The ceiling exploded with a flood of brilliant white lights and as the first model walked the darkened floor one immediately understood how Khan’s designs come to life under that intense glare with movement, music and physical animation. The show beginning included several cocktail dresses in silk gazar, a black and maroon pattern similar to Rorschach ink blots.
Then came the hint of sparkling stones — with beading adding sparkle to both short and long outfits, either bringing attention to the neckline or the waist. Everything is hand sewn — patent leather jeweled flowers cascading along a gown, sparkling in the light.
And then came the full beaded gowns. They were magnificent. Some were backless and several featured plunging necklines. There were two beautiful jeweled gowns with ostrich feathers hand attached from the knees down, reminding me of those dresses worn by Ginger Rogers.
Naeem had accessorized the models in magnificent jewelry — big diamond earrings, diamond bracelets and large gold earrings all complementing the look somewhere between $500,000 and $1,000,000 in borrowed “rocks.”

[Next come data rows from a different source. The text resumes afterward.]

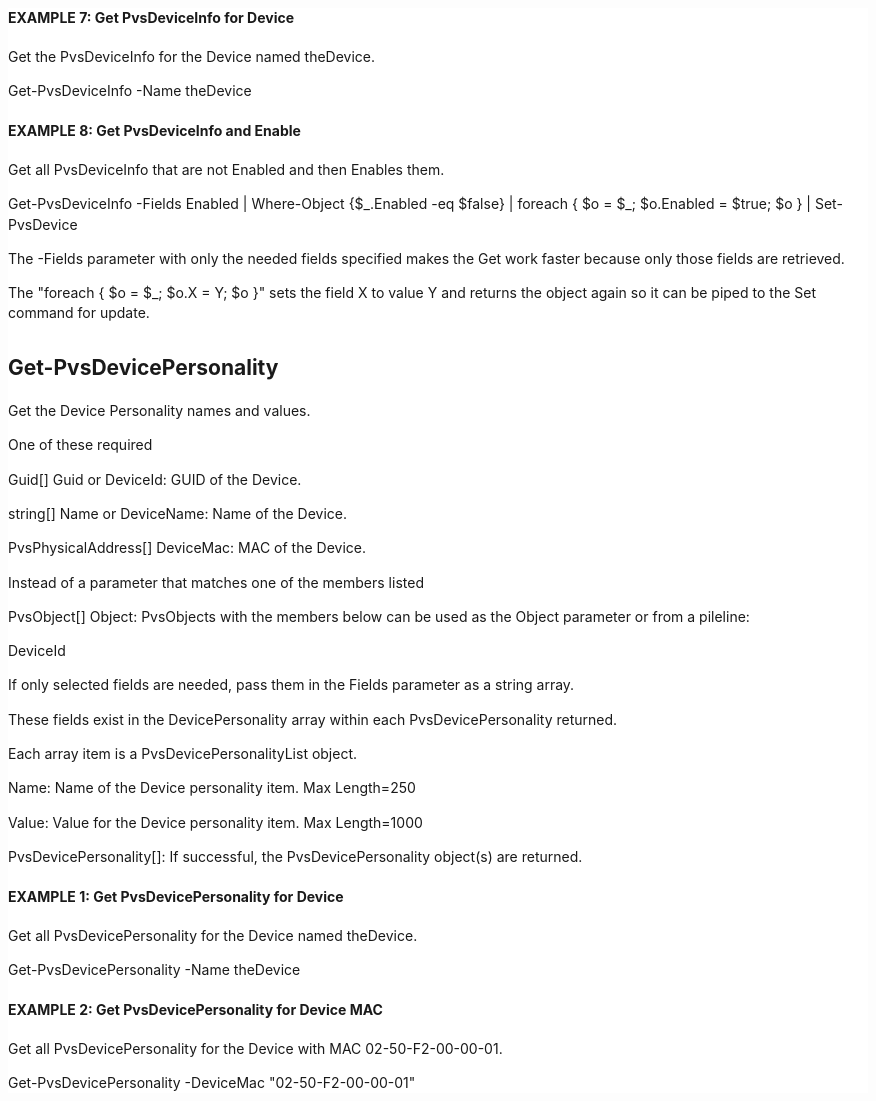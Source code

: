 #### EXAMPLE 7: Get PvsDeviceInfo for Device

Get the PvsDeviceInfo for the Device named theDevice.

Get-PvsDeviceInfo -Name theDevice

#### EXAMPLE 8: Get PvsDeviceInfo and Enable

Get all PvsDeviceInfo that are not Enabled and then Enables them.

Get-PvsDeviceInfo -Fields Enabled | Where-Object {$\_.Enabled -eq $false} | foreach { $o = $\_; $o.Enabled = $true; $o } | Set-PvsDevice

The -Fields parameter with only the needed fields specified makes the Get work faster because only those fields are retrieved.

The "foreach { $o = $\_; $o.X = Y; $o }" sets the field X to value Y and returns the object again so it can be piped to the Set command for update.

## Get-PvsDevicePersonality

Get the Device Personality names and values.

One of these required

Guid\[\] Guid or DeviceId: GUID of the Device.

string\[\] Name or DeviceName: Name of the Device.

PvsPhysicalAddress\[\] DeviceMac: MAC of the Device.

Instead of a parameter that matches one of the members listed

PvsObject\[\] Object: PvsObjects with the members below can be used as the Object parameter or from a pileline:

DeviceId

If only selected fields are needed, pass them in the Fields parameter as a string array.

These fields exist in the DevicePersonality array within each PvsDevicePersonality returned.

Each array item is a PvsDevicePersonalityList object.

Name: Name of the Device personality item. Max Length=250

Value: Value for the Device personality item. Max Length=1000

PvsDevicePersonality\[\]: If successful, the PvsDevicePersonality object(s) are returned.

#### EXAMPLE 1: Get PvsDevicePersonality for Device

Get all PvsDevicePersonality for the Device named theDevice.

Get-PvsDevicePersonality -Name theDevice

#### EXAMPLE 2: Get PvsDevicePersonality for Device MAC

Get all PvsDevicePersonality for the Device with MAC 02-50-F2-00-00-01.

Get-PvsDevicePersonality -DeviceMac "02-50-F2-00-00-01"
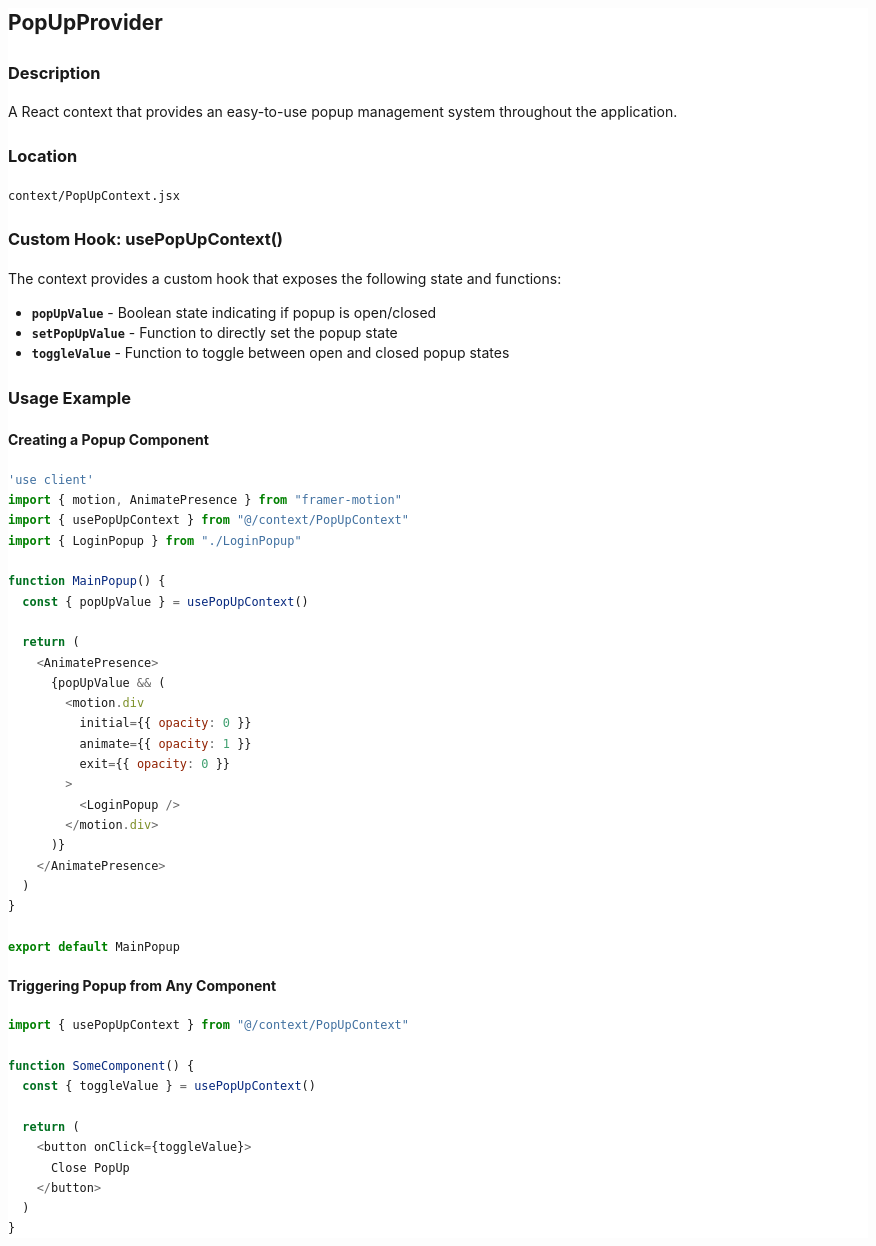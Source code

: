 ## PopUpProvider

### Description

A React context that provides an easy-to-use popup management system throughout the application.

### Location
`context/PopUpContext.jsx`

### Custom Hook: usePopUpContext()

The context provides a custom hook that exposes the following state and functions:

- **`popUpValue`** - Boolean state indicating if popup is open/closed
- **`setPopUpValue`** - Function to directly set the popup state
- **`toggleValue`** - Function to toggle between open and closed popup states

### Usage Example

#### Creating a Popup Component

```javascript
'use client'
import { motion, AnimatePresence } from "framer-motion"
import { usePopUpContext } from "@/context/PopUpContext"
import { LoginPopup } from "./LoginPopup"

function MainPopup() {
  const { popUpValue } = usePopUpContext()
  
  return (
    <AnimatePresence>
      {popUpValue && (
        <motion.div
          initial={{ opacity: 0 }}
          animate={{ opacity: 1 }}
          exit={{ opacity: 0 }}
        >
          <LoginPopup />
        </motion.div>
      )}
    </AnimatePresence>
  )
}

export default MainPopup
```

#### Triggering Popup from Any Component

```javascript
import { usePopUpContext } from "@/context/PopUpContext"

function SomeComponent() {
  const { toggleValue } = usePopUpContext()
  
  return (
    <button onClick={toggleValue}>
      Close PopUp
    </button>
  )
}
```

The music soared, and it just continued. Attitude, glamour, high style. Model after model took the stage, and, in virtually every instance, leaving the audience with a “there can’t be more?” response. These were certainly red carpet dresses, not for the meek.
But always with the customer in mind, the show included several bejeweled caftan styles that would greatly compliment those not quite razor thin in size. These were dresses to be worn in the most exciting places, as the absolute center of attention. And it ended. And the crowd roared and stood as Naeem took the stage for a bow.
Exiting the facility, the crowd massed in the lobby also showed its approval. For Fashion Week, this was one of the main closing shows. Glamour and style. Per the New York papers: a bedazzling success. And a more realistic success as the buyers began sending text messages to the phone of the VP of sales not 15 minutes after the show had ended.
The pieces travel to London this weekend, the Paris next week. A portion of the collection will be presented at a trunk show at Saks Fifth Avenue at the Somerset Collection in Troy April 6.
For two hours, I was a fashion maven, sitting with socialites, nodding my approval. The experience totally rocked. But what an effort: the design and creation of the clothes, the manufacturing, the presentations, the marketing. All to be repeated with another completely different clothing line in six months. Staggering.
Thanks to Saks for inviting me. Thanks to Mr. Khan for spending time with me prior to the show, and afterward at the employee party.
Ronald Miller is from Ann Arbor and has been involved in the arts community in southeast Michigan for many years.